Leaving Bennet Behind: Chosen by Sarah Johnson - with giveaway!

I recently was contacted by the lovely Sarah Johnson asking me if I would review her new book, Chosen, for her, and I was happy to! (I was given a review copy but this is my honest, unbiased opinion/)

This is the first book in a series titled 'Leaving Bennet Behind.' Each story will tell of how each Bennet sister finds her match and leaves the name of Bennet behind! Chosen tells us of Elizabeth Bennet's story. 

"The Bennet family changed dramatically when Mr Bennet nearly lost his life. The rekindled love between him and his wife encouraged a unifying bond amongst their five daughters. Their story unfolds as each eligible young lady walks down the aisle, taking her husband’s hand and forever leaving the name of Bennet behind.
Fitzwilliam Darcy was a tormented man.
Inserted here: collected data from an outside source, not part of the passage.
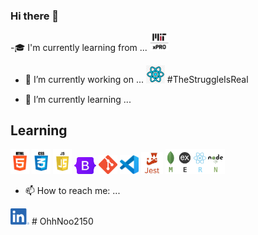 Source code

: ### Hi there 👋

<!--
**OhhNoo2150/OhhNoo2150** is a ✨ _special_ ✨ repository because its `README.md` (this file) appears on your GitHub profile.

Here are some ideas to get you started:



- 👯 I’m looking to collaborate on ...
- 🤔 I’m looking for help with ...
- 💬 Ask me about ...

- 😄 Pronouns: ...
- ⚡ Fun fact: ...
-->
-:mortar_board: I'm currently learning from ...
<img src='./img/mitxPro_logoStacked.jpeg' alt='MIT Logo' width='30'>
- 🔭 I’m currently working on ...
<img src='./img/react_logo_trans' alt='React Logo' width='30'> #TheStruggleIsReal 


- 🌱 I’m currently learning ...
## Learning
<img src='./img/html5_logo.gif' alt='HTML5 logo' width='30'> 
<img src='./img/css3_logo.gif' alt='CSS3 logo' width='30'> 
<img src='./img/javascript_logo.gif' alt='JavaScript logo' width='30'> 
<img src='./img/bootstrap-logo.svg' alt='Bootstrap logo' width='35'> 
<img src='./img/gitLogoOrangeRed.png' alt='VS Code logo' width='30'> 
<img src='./img/vsCodeLogo.png' alt='VS Code logo' width='30'> 
<img src='./img/jest_logo.gif' alt='Jest Logo' height='35'> 
<img src='./img/mernStackTrans.png' alt='VS Code logo' height='40'>

- 📫 How to reach me: ...
<img src='./img/linedIn_blue.png' alt='LinkedIn logo' width='30' href='https://www.linkedin.com/in/danielrivera/'>
# OhhNoo2150
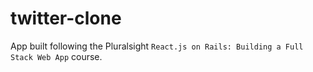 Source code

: # twitter-clone

App built following the Pluralsight `React.js on Rails: Building a Full Stack Web App` course.
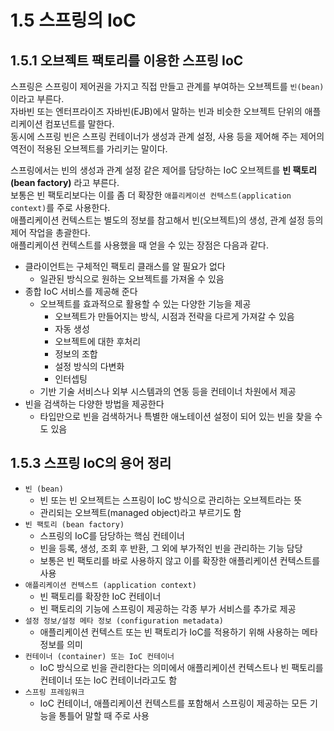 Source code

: # 1.5 스프링의 IoC

## 1.5.1 오브젝트 팩토리를 이용한 스프링 IoC

스프링은 스프링이 제어권을 가지고 직접 만들고 관계를 부여하는 오브젝트를 `빈(bean)`이라고 부른다.  
자바빈 또는 엔터프라이즈 자바빈(EJB)에서 말하는 빈과 비슷한 오브젝트 단위의 애플리케이션 컴포넌트를 말한다.  
동시에 스프링 빈은 스프링 컨테이너가 생성과 관계 설정, 사용 등을 제어해 주는 제어의 역전이 적용된 오브젝트를 가리키는 말이다.

스프링에서는 빈의 생성과 관계 설정 같은 제어를 담당하는 IoC 오브젝트를 **빈 팩토리(bean factory)** 라고 부른다.  
보통은 빈 팩토리보다는 이를 좀 더 확장한 `애플리케이션 컨텍스트(application context)`를 주로 사용한다.  
애플리케이션 컨텍스트는 별도의 정보를 참고해서 빈(오브젝트)의 생성, 관계 설정 등의 제어 작업을 총괄한다.  
애플리케이션 컨텍스트를 사용했을 때 얻을 수 있는 장점은 다음과 같다.

- 클라이언트는 구체적인 팩토리 클래스를 알 필요가 없다
    - 일관된 방식으로 원하는 오브젝트를 가져올 수 있음
- 종합 IoC 서비스를 제공해 준다
    - 오브젝트를 효과적으로 활용할 수 있는 다양한 기능을 제공
        - 오브젝트가 만들어지는 방식, 시점과 전략을 다르게 가져갈 수 있음
        - 자동 생성
        - 오브젝트에 대한 후처리
        - 정보의 조합
        - 설정 방식의 다변화
        - 인터셉팅
    - 기반 기술 서비스나 외부 시스템과의 연동 등을 컨테이너 차원에서 제공
- 빈을 검색하는 다양한 방법을 제공한다
    - 타입만으로 빈을 검색하거나 특별한 애노테이션 설정이 되어 있는 빈을 찾을 수도 있음

## 1.5.3 스프링 IoC의 용어 정리

- `빈 (bean)`
    - 빈 또는 빈 오브젝트는 스프링이 IoC 방식으로 관리하는 오브젝트라는 뜻
    - 관리되는 오브젝트(managed object)라고 부르기도 함
- `빈 팩토리 (bean factory)`
    - 스프링의 IoC를 담당하는 핵심 컨테이너
    - 빈을 등록, 생성, 조회 후 반환, 그 외에 부가적인 빈을 관리하는 기능 담당
    - 보통은 빈 팩토리를 바로 사용하지 않고 이를 확장한 애플리케이션 컨텍스트를 사용
- `애플리케이션 컨텍스트 (application context)`
    - 빈 팩토리를 확장한 IoC 컨테이너
    - 빈 팩토리의 기능에 스프링이 제공하는 각종 부가 서비스를 추가로 제공
- `설정 정보/설정 메타 정보 (configuration metadata)`
    - 애플리케이션 컨텍스트 또는 빈 팩토리가 IoC를 적용하기 위해 사용하는 메타 정보를 의미
- `컨테이너 (container) 또는 IoC 컨테이너`
    - IoC 방식으로 빈을 관리한다는 의미에서 애플리케이션 컨텍스트나 빈 팩토리를 컨테이너 또는 IoC 컨테이너라고도 함
- `스프링 프레임워크`
    - IoC 컨테이너, 애플리케이션 컨텍스트를 포함해서 스프링이 제공하는 모든 기능을 통틀어 말할 때 주로 사용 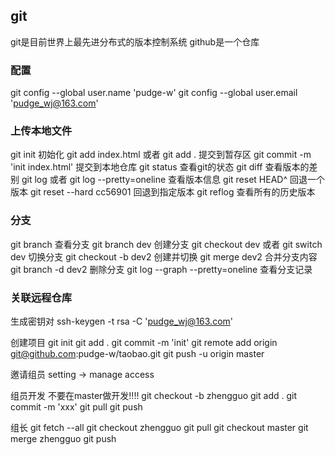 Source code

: ## git
  git是目前世界上最先进分布式的版本控制系统
  github是一个仓库

### 配置

  git config --global user.name 'pudge-w'
  git config --global user.email 'pudge_wj@163.com'

### 上传本地文件
  git init
    初始化
  git add index.html  或者  git add .
    提交到暂存区
  git commit -m 'init index.html'
    提交到本地仓库
  git status 
    查看git的状态
  git diff
    查看版本的差别
  git log    或者   git log --pretty=oneline
    查看版本信息
  git reset HEAD^
    回退一个版本
  git reset --hard cc56901
    回退到指定版本
  git reflog 
    查看所有的历史版本

### 分支
  git branch
    查看分支
  git branch dev
    创建分支
  git checkout dev     或者    git switch dev
    切换分支
  git checkout -b dev2
    创建并切换
  git merge dev2
    合并分支内容
  git branch -d dev2
    删除分支
  git log --graph --pretty=oneline
    查看分支记录

### 关联远程仓库
  生成密钥对
    ssh-keygen -t rsa -C 'pudge_wj@163.com'

  创建项目
    git init
    git add .
    git commit -m 'init'
    git remote add origin git@github.com:pudge-w/taobao.git
    git push -u origin master

  邀请组员
    setting -> manage access

  组员开发
    不要在master做开发!!!!
    git checkout -b zhengguo
    git add .
    git commit -m 'xxx'
    git pull
    git push

  组长
    git fetch --all
    git checkout zhengguo
    git pull
    git checkout master
    git merge zhengguo
    git push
His sister’s recent accident and the lifelong difficulties she was now to face plagued him. While visiting his friend, Darcy crosses paths with a young lady. He is immediately captivated and soon seeks out an introduction and dance with Elizabeth Bennet. Could it be that his parents, though they are no longer with him, are leading him right to the arms of a family who can help both he and his sister heal from all they have suffered? Will the instant connection Darcy and Elizabeth both feel for each other be able to weather the storms that come when a secret past connection is revealed?"

First off, the writing. The language was generally very good and appropriate; it flowed well as I read. I did enjoy the author’s style; we get to see into the thoughts of many different characters through this book which was really interesting as we got to know them all very well, but more on that later. As we see the perspectives of so many, there is a lot of switching between different points of view, but this was done well. Once I was into the story and used to her style, which didn't take long, the jumps between characters felt smooth and it was easy to follow.

Back to the multiple perspectives; as I said, it was really interesting to get to know so many characters in such detail, and especially to see into the thoughts of some more unusual characters. As a result of this, there are lots of conversations between a real range of characters. I enjoyed it a lot. Seeing more into the thoughts of Caroline Bingley was fun! And we get to know Mary Bennet a lot more, which I really loved. (But while it was a story with many characters, Darcy and Lizzy are still the main two!) 

As well as this, we hear about the backgrounds and pasts of many more, which really gives them depth. However, I say we get to know the characters much better, but the characters we get to know are often very different from the ones that we know in Pride and Prejudice! 

I was intrigued by the premise of this story. Illness and serious accidents can really alter a family. I know this myself from experience! It makes you re-evaluate your priorities and makes you realise what is actually important in life. This is why so many of the characters are so different, especially the Bennets. Although they are very different from the original, it was a nice change to see the Bennets actually getting on, and of course there are still aspects which are recognisable. Due to the circumstances, Mr Bennet’s accident, the changes in the characters seem very reasonable and believable. 

Some of the most interesting characters who have been most affected by the accident would be Mr Bennet himself. The way it has improved his relationship with his wife is really sweet, as well as seeing how it has affected his view on how he cares for his daughters. The Bennet family as a whole are a really close-knit family, which makes a lovely change; we get to see interesting relationships between other sisters like Jane, Elizabeth and Mary. Even Kitty and Lydia are much more subdued and even likable! 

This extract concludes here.